Each issue of the JJQ provides a selection of peer-reviewed essays representing the very best in contemporary Joyce scholarship. In addition, the journal publishes notes, reviews, letters, a comprehensive checklist of recent Joyce-related publications, and the editor’s “Raising the Wind.” To supplement the print journal, we will soon provide a wide array of electronic resources for scholars, including an archive of past issues, a calendar of Joyce events, and an on-line checklist.
Our goal is simple: to provide an open, lively, and multidisciplinary forum for the international community of Joyce scholars, students, and enthusiasts.
History
The James Joyce Quarterly was founded in 1963 at the University of Tulsa by Thomas F. Staley, who was the journal’s editor for its first twenty-five years. Beginning as a modest publication of forty pages, the JJQ grew in size and quality under Staley’s guidance and was soon unchallenged as the journal of record on the life and writings of James Joyce. From 1989 to 2001 Robert Spoo edited the journal, overseeing its continuing expansion by encouraging a wide variety of theoretical, critical, and historical work on Joyce. In 2001, Sean Latham succeeded Spoo as editor and has served in that capacity since.
The first issue of the JJQ, appearing in the fall of 1963, carried only eight advisory editors on its masthead, but, as the community of Joyce scholars expanded and specializations proliferated, that number grew, and the JJQ currently boasts more than forty advisors from North America and Europe. The journal has a strong base of academic library subscriptions, and its total subscriptions number approximately 1,400, with readers in North America, Europe, Asia, and the Middle East. One of the JJQ’s traditional strengths has been its special issues, which allow for both intense focus and creative expansion of topics, and the journal’s special issues have made signal contributions to criticism and theory within and beyond Joyce studies.
About James Joyce
James Augustine[1] Aloysius Joyce (2 February 1882 – 13 January 1941) was an Irish novelist and poet, considered to be one of the most influential writers in the modernist avant-garde of the early 20th century.
Joyce is best known for Ulysses (1922), a landmark work in which the episodes of Homer‘s Odyssey are paralleled in an array of contrasting literary styles, perhaps most prominent among these the stream of consciousness technique he utilized.

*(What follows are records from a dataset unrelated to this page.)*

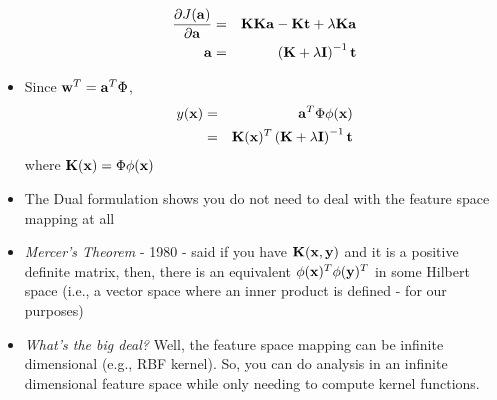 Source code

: \documentclass[12pt,letterpaper]{article}
\begin{document}
\begin{itemize}
\begin{eqnarray}
\frac{\partial J(\mathbf{a})}{\partial \mathbf{a}} &=& \mathbf{K}\mathbf{K}\mathbf{a} - \mathbf{K}\mathbf{t}  + \lambda\mathbf{K}\mathbf{a}\\
\mathbf{a} &=& \left(\mathbf{K} + \lambda\mathbf{I} \right)^{-1}\mathbf{t}
\end{eqnarray}
\item Since $\mathbf{w}^T = \mathbf{a}^T\Phi$, 
\begin{eqnarray}
y(\mathbf{x}) &=& \mathbf{a}^T\Phi\phi(\mathbf{x})\\
&=& \mathbf{K}(\mathbf{x})^T\left( \mathbf{K} + \lambda\mathbf{I}\right)^{-1}\mathbf{t}
\end{eqnarray}
where $\mathbf{K}(\mathbf{x}) = \Phi\phi(\mathbf{x})$
\item The Dual formulation shows you do not need to deal with the feature space mapping at all
\item \emph{Mercer's Theorem} - 1980 - said if you have $\mathbf{K}(\mathbf{x},\mathbf{y})$ and it is a positive definite matrix, then, there is an equivalent $\phi(\mathbf{x})^T\phi(\mathbf{y})^T$ in some Hilbert space (i.e., a vector space where an inner product is defined - for our purposes)
\item\emph{What's the big deal? } Well, the feature space mapping can be infinite dimensional (e.g., RBF kernel).  So, you can do analysis in an infinite dimensional feature space while only needing to compute kernel functions. 
\end{itemize}
\end{document}
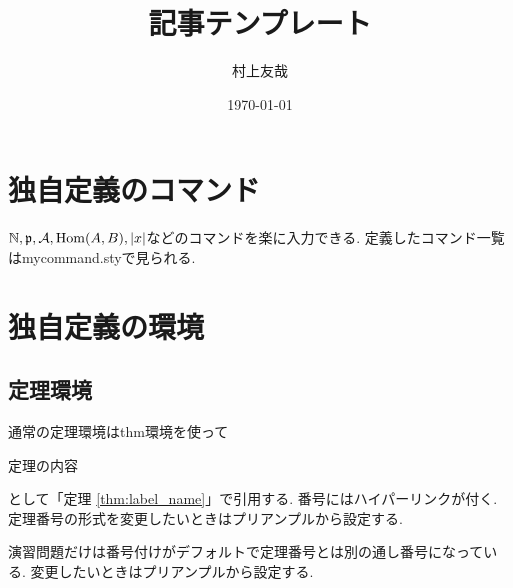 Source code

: \documentclass[11pt,a4paper,oneside,lualatex]{ltjsarticle} %
\begin{document}

\title{記事テンプレート}
\author{村上友哉}
\date{\today}

\maketitle

\tableofcontents


\section{独自定義のコマンド} \label{sec:command}


$ \mathbb{N}, \mathfrak{p}, \mathcal{A}, \operatorname{Hom}(A, B), \left\lvert x\right\rvert $などのコマンドを楽に入力できる.
定義したコマンド一覧は\mbox{mycommand.sty}で見られる.


\section{独自定義の環境} \label{sec:environment}



\subsection{定理環境} \label{subsec:thm}


通常の定理環境はthm環境を使って
\begin{thm}[見出し] \label{thm:label_name}
	定理の内容
\end{thm}
として「定理 \ref{thm:label_name}」で引用する.
番号にはハイパーリンクが付く.
定理番号の形式を変更したいときはプリアンプルから設定する.

\begin{exc}
	演習問題だけは番号付けがデフォルトで定理番号とは別の通し番号になっている.
	変更したいときはプリアンプルから設定する.
\end{exc}
\end{document}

Other well-known works are the short-story collection Dubliners(1914), and the novels A Portrait of the Artist as a Young Man (1916) and Finnegans Wake (1939). His other writings include three books of poetry, a play, occasional journalism, and his published letters.
Joyce was born in 41 Brighton Square, Rathgar, Dublin—about half a mile from his mother’s birthplace inTerenure—into a middle-class family on the way down. A brilliant student, he excelled at the Jesuit schools Clongowes and Belvedere, despite the chaotic family life imposed by his father’s alcoholism and unpredictable finances. He went on to attend University College Dublin.
In 1904, in his early twenties he emigrated permanently to continental Europe with his partner Nora Barnacle. They lived in Trieste, Paris, and Zurich. Though most of his adult life was spent abroad, Joyce’s fictional universe centres on Dublin, and is populated largely by characters who closely resemble family members, enemies and friends from his time there; Ulysses in particular is set with precision in the streets and alleyways of the city. Shortly after the publication of Ulysses he elucidated this preoccupation somewhat, saying, “For myself, I always write about Dublin, because if I can get to the heart of Dublin I can get to the heart of all the cities of the world. In the particular is contained the universal.”[2]
Awards
Honorable Mention, Best Design, Council of Editors of Learned Journals.